EXERCISE DIRECTIONS: Please report each line in the material below that includes "Playwright".

MATERIAL SUPPLIED:
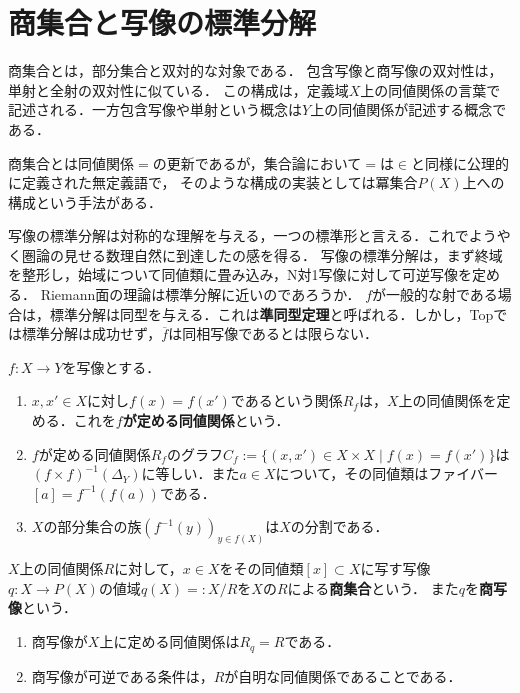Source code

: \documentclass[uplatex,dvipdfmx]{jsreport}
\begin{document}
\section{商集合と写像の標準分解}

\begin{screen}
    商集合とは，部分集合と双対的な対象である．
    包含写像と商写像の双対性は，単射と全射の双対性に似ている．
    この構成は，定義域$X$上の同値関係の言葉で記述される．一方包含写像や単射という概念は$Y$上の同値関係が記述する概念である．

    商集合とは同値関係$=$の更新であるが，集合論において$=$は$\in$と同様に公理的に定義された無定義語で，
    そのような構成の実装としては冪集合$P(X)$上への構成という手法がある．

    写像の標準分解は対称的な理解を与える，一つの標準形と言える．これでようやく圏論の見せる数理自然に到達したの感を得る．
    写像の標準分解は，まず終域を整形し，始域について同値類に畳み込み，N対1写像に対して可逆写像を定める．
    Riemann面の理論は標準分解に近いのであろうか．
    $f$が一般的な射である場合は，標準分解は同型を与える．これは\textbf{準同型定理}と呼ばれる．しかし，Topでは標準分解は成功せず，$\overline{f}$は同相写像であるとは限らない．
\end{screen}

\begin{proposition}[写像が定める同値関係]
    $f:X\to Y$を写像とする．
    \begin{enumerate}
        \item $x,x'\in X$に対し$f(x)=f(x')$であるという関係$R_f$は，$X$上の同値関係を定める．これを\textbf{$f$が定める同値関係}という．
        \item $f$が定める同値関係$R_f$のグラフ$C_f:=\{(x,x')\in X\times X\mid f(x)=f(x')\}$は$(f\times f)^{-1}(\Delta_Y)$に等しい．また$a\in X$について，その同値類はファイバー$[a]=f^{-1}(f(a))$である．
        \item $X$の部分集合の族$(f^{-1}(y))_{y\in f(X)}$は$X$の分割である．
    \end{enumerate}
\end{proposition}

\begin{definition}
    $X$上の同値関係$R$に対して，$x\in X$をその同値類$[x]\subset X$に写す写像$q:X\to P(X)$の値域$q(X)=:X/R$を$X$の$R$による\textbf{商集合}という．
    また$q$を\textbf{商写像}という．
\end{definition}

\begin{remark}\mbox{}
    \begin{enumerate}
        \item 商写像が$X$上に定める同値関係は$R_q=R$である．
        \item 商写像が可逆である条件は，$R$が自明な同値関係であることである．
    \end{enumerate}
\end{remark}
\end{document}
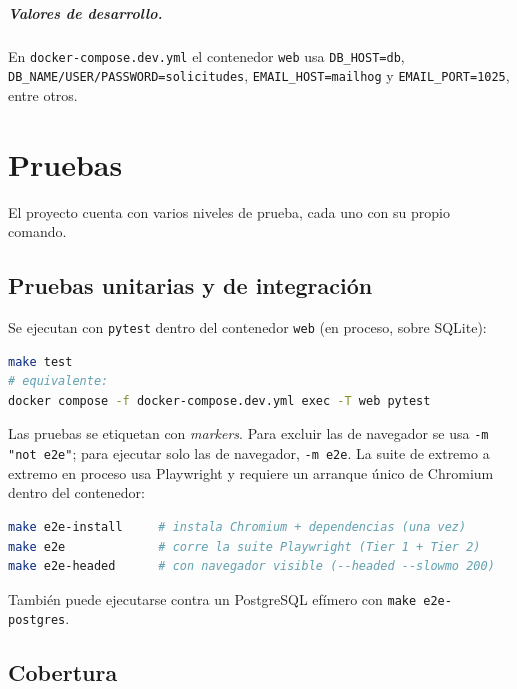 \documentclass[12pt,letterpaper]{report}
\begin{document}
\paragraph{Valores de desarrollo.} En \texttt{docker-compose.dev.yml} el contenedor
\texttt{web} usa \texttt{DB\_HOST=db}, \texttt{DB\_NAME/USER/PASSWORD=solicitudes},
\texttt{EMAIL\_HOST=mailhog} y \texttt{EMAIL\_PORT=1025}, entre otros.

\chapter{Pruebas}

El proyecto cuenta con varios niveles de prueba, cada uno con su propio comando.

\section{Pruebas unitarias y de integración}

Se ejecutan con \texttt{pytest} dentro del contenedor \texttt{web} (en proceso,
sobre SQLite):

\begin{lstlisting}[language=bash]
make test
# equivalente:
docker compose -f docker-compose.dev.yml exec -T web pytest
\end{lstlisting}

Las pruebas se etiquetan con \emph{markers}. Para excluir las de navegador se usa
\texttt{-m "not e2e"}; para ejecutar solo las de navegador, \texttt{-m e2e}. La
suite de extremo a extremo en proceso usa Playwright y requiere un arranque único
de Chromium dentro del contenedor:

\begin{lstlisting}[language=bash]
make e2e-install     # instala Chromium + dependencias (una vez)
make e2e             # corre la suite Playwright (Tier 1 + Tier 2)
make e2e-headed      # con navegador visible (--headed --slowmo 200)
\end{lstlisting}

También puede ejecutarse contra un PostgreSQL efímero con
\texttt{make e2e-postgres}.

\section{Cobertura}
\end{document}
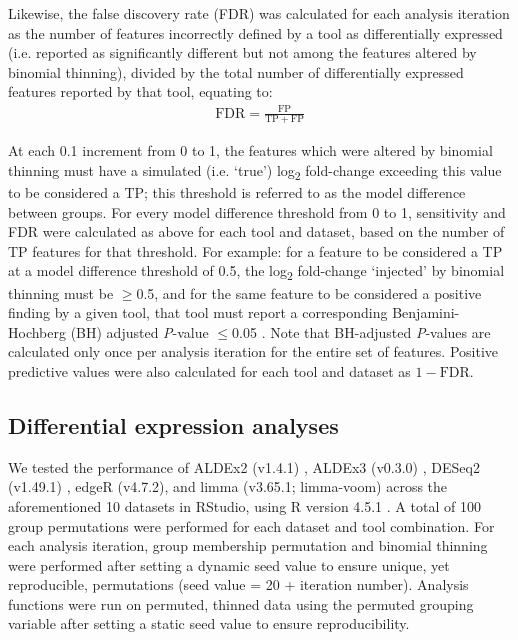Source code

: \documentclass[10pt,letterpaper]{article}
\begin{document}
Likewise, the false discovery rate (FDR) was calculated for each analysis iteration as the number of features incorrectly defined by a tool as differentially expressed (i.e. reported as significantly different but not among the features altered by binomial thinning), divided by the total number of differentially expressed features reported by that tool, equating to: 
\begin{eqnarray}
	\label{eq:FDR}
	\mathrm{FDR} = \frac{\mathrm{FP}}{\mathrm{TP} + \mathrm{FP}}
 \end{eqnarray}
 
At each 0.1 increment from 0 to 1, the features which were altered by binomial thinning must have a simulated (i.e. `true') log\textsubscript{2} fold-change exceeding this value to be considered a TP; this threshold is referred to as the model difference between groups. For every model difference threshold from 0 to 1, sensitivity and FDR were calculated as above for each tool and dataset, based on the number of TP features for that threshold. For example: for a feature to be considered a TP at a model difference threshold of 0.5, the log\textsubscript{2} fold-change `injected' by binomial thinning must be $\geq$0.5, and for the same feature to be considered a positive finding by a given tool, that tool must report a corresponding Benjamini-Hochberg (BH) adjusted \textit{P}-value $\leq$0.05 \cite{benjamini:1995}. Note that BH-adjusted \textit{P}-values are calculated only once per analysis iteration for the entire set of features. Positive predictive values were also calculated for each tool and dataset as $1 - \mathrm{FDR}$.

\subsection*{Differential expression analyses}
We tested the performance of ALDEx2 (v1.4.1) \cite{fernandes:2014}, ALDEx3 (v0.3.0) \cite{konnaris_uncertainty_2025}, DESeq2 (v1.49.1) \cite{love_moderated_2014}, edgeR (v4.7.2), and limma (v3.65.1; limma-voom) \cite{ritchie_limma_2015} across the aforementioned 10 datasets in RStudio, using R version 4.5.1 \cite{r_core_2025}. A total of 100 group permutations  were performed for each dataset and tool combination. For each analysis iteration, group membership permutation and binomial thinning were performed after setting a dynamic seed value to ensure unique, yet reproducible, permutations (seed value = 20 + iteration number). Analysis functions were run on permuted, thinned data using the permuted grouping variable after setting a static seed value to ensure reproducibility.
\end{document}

...

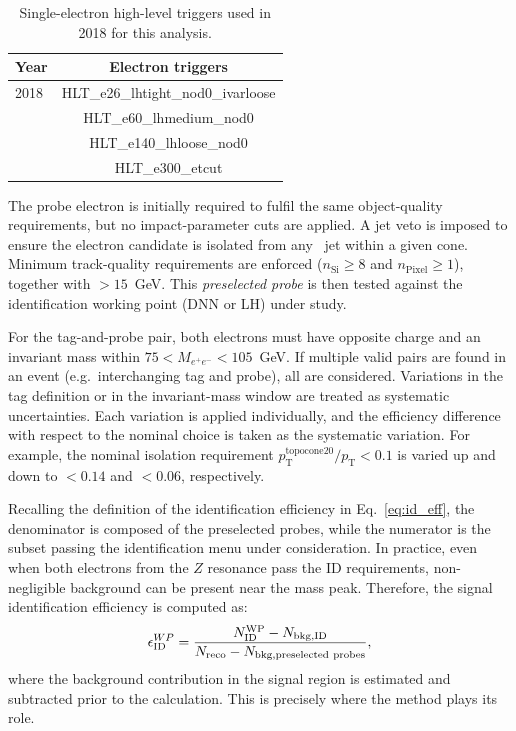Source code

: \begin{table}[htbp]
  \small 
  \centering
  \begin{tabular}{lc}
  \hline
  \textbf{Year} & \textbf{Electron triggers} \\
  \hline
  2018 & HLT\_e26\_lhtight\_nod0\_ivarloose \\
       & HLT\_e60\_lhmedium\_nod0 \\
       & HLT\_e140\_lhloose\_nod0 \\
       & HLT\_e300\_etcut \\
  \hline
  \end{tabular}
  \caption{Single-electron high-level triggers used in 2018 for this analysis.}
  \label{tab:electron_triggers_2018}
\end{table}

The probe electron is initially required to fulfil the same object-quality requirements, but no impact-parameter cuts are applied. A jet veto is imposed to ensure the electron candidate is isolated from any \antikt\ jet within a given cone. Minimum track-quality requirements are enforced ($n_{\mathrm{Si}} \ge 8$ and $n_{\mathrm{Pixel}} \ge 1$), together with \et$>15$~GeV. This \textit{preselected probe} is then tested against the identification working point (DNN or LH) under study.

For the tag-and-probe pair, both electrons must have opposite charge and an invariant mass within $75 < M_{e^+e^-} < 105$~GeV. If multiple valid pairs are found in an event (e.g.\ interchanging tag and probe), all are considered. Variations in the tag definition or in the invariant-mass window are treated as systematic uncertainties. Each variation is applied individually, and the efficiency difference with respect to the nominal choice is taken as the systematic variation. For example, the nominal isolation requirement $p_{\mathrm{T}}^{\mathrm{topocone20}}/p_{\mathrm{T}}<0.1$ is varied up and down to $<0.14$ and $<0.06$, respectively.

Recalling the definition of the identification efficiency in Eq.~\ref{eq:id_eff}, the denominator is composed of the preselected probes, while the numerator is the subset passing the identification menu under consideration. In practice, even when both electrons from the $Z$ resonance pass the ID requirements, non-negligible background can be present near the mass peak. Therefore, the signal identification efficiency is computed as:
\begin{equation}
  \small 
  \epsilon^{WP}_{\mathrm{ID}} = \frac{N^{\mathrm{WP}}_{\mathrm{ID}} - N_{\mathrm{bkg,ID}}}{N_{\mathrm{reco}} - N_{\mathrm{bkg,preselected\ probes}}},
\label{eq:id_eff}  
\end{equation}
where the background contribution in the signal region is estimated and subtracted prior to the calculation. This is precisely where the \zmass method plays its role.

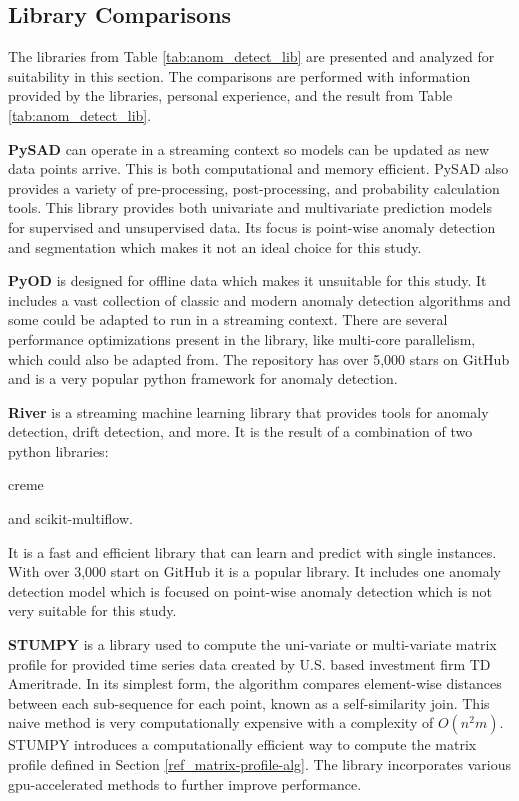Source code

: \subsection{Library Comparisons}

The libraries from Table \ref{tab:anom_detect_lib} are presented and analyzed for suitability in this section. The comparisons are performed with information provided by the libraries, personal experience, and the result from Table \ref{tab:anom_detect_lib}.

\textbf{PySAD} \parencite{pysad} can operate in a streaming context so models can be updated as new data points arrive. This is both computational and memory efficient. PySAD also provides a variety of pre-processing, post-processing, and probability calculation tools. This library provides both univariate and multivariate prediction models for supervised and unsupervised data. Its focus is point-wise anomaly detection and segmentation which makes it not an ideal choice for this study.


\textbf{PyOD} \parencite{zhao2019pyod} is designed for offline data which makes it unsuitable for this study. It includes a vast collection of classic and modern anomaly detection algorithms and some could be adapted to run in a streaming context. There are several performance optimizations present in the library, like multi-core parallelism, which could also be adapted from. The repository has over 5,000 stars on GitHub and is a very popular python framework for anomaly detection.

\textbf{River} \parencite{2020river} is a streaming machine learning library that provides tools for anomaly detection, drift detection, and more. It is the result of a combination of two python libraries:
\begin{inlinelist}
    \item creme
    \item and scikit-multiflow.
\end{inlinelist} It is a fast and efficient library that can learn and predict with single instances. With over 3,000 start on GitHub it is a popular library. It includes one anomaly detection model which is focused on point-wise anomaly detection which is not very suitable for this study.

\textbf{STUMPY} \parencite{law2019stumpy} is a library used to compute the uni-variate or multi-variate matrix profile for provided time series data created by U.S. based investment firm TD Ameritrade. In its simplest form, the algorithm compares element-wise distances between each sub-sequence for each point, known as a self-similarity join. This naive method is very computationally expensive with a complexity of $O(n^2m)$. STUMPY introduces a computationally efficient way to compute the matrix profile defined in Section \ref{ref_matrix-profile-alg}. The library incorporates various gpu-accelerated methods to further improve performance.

TASK RESULT:
suite de extremo a extremo en proceso usa Playwright y requiere un arranque único
make e2e             # corre la suite Playwright (Tier 1 + Tier 2)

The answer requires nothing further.